→ Exercise directions: Please report every line in the material below where the word "Supposed" is found.

→ The data:
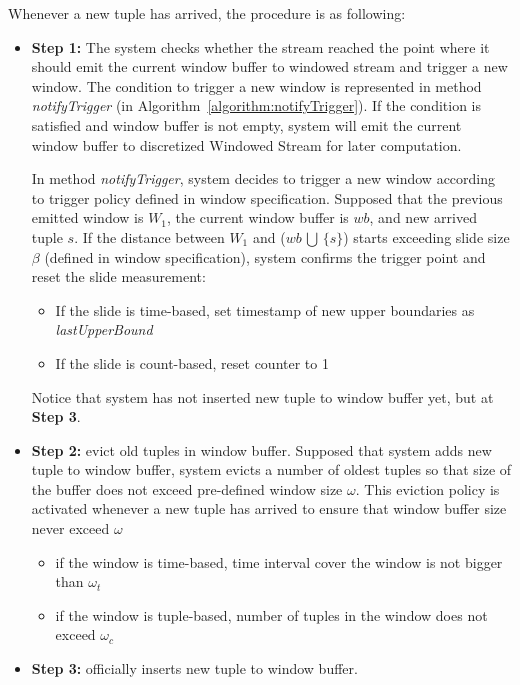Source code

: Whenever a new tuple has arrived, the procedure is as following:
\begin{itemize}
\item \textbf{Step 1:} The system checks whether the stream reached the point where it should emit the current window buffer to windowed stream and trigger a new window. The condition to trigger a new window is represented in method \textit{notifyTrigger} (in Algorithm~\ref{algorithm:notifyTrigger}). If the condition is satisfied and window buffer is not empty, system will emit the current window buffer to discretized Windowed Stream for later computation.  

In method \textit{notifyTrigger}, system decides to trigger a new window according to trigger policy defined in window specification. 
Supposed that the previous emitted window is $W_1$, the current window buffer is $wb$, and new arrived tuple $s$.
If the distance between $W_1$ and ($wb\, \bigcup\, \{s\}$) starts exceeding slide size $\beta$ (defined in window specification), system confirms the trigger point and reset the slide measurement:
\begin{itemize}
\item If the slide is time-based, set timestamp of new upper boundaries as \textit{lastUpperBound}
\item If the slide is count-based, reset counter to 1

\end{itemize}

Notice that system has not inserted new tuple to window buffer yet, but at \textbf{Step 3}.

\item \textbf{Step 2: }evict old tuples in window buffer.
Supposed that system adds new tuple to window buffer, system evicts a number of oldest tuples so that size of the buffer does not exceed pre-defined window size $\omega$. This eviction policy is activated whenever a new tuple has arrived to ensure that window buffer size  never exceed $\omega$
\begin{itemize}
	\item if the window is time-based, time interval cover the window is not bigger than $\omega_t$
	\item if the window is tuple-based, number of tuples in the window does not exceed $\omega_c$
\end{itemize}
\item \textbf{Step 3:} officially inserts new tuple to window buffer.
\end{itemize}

==

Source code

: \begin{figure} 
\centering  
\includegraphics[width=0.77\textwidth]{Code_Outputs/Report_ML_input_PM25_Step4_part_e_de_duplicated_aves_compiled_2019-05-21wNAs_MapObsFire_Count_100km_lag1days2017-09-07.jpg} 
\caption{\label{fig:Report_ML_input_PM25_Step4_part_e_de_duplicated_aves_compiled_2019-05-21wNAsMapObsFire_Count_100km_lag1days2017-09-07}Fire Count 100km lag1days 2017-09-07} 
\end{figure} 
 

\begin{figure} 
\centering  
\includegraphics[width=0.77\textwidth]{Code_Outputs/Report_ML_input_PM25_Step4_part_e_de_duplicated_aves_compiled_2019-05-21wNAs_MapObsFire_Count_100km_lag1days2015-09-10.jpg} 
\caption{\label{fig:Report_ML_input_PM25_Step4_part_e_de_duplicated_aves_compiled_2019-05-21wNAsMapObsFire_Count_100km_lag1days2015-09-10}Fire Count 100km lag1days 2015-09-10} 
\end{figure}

→ Answer to the exercise:
Supposed that the previous emitted window is $W_1$, the current window buffer is $wb$, and new arrived tuple $s$.
Supposed that system adds new tuple to window buffer, system evicts a number of oldest tuples so that size of the buffer does not exceed pre-defined window size $\omega$. This eviction policy is activated whenever a new tuple has arrived to ensure that window buffer size  never exceed $\omega$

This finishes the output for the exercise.